Clare Museum (Músaem an Chláir) is an archaeology and history museum that tells the story of County Clare. The museum is housed in the former Sisters of Mercy Convent in the centre of Ennis.

==History==
The building in which the museum is housed was originally part of the Sisters of Mercy school built in 1854. The section of the building that contains the museum was built as a primary school in 1865, and a chapel and classrooms added in 1869.

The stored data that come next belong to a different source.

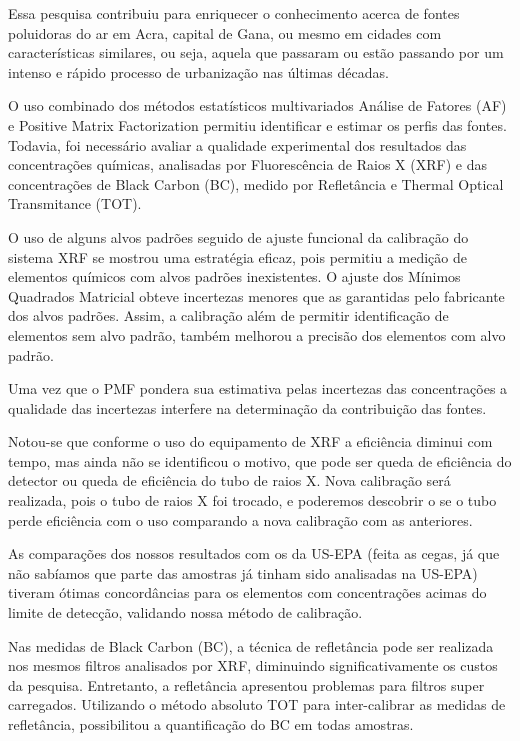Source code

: 
Essa pesquisa contribuiu para enriquecer o conhecimento acerca de fontes poluidoras do ar em Acra, capital de Gana, ou mesmo em cidades com características similares, ou seja, aquela que passaram ou estão passando por um intenso e rápido processo de urbanização nas últimas décadas.  

O uso combinado dos  métodos estatísticos multivariados Análise de Fatores (AF) e Positive Matrix Factorization permitiu identificar e estimar os perfis das fontes. Todavia, foi necessário avaliar
a qualidade experimental dos resultados das concentrações químicas, analisadas por Fluorescência de Raios X (XRF) e das concentrações de Black Carbon (BC), medido por Refletância e Thermal Optical Transmitance (TOT). 

O uso de alguns alvos padrões seguido de ajuste funcional da calibração do sistema XRF se mostrou uma estratégia eficaz, pois permitiu a medição de elementos químicos com alvos padrões inexistentes. O ajuste dos Mínimos Quadrados Matricial obteve incertezas menores que as garantidas pelo fabricante dos alvos padrões. Assim, a calibração além de permitir identificação de elementos sem alvo padrão, também melhorou a precisão dos elementos com alvo padrão. 

Uma vez que o PMF pondera sua estimativa pelas incertezas das concentrações a qualidade das incertezas interfere na determinação da contribuição das fontes.

Notou-se que conforme o uso do equipamento de XRF a eficiência diminui com tempo, mas ainda não se identificou o motivo, que pode ser queda de eficiência do detector ou queda de eficiência do tubo de raios X. Nova calibração será realizada, pois o tubo de raios X foi trocado, e poderemos descobrir o se o tubo perde eficiência com o uso comparando a nova calibração com as anteriores. 

As comparações dos nossos resultados com os da US-EPA (feita as cegas, já que não sabíamos que parte das amostras já tinham sido analisadas na US-EPA) tiveram ótimas concordâncias para os elementos com concentrações acimas do limite de detecção, validando nossa método de calibração.   

Nas medidas de Black Carbon (BC), a técnica de refletância pode ser realizada nos mesmos filtros analisados por XRF, diminuindo significativamente os custos da pesquisa. Entretanto, a refletância apresentou problemas para filtros super carregados. Utilizando o método absoluto TOT para inter-calibrar as medidas de refletância, possibilitou a quantificação do BC em todas amostras.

The museum is run by the local authority. It was developed through Ennis Urban District Council with Clare County Council and the Department of Arts, Heritage, Gaeltacht and the Islands, under the Department’s Cultural Development Incentive Scheme under the Operational Programme for Tourism 1994–1999. The chapel and school buildings where refurbished and restored, and the museum was opened to the public in October 2000.

==Contents==
The museum's collections document the history of County Clare over 6000 years. The long-term exhibition displays some of these objects in an exhibition called The Riches of Clare, which occupies two galleries. The objects included are from archaeological sites, social history, religious sites, agricultural history, Clare's association with the Spanish Armada, Clare's musical tradition, and collections relating to Éamon de Valera. The display also contains the autograph book of former IRA volunteer and TD Patrick Brennan, and an exhibition of the 1914 All-Ireland Hurling Championship Senior and Junior teams.

The museum is taking part in the Heritage Council's Museum Standards Programme for Ireland, and has many objects on loan from the National Museum of Ireland. The museum is designated by the National Museum of Ireland to collect archaeological finds.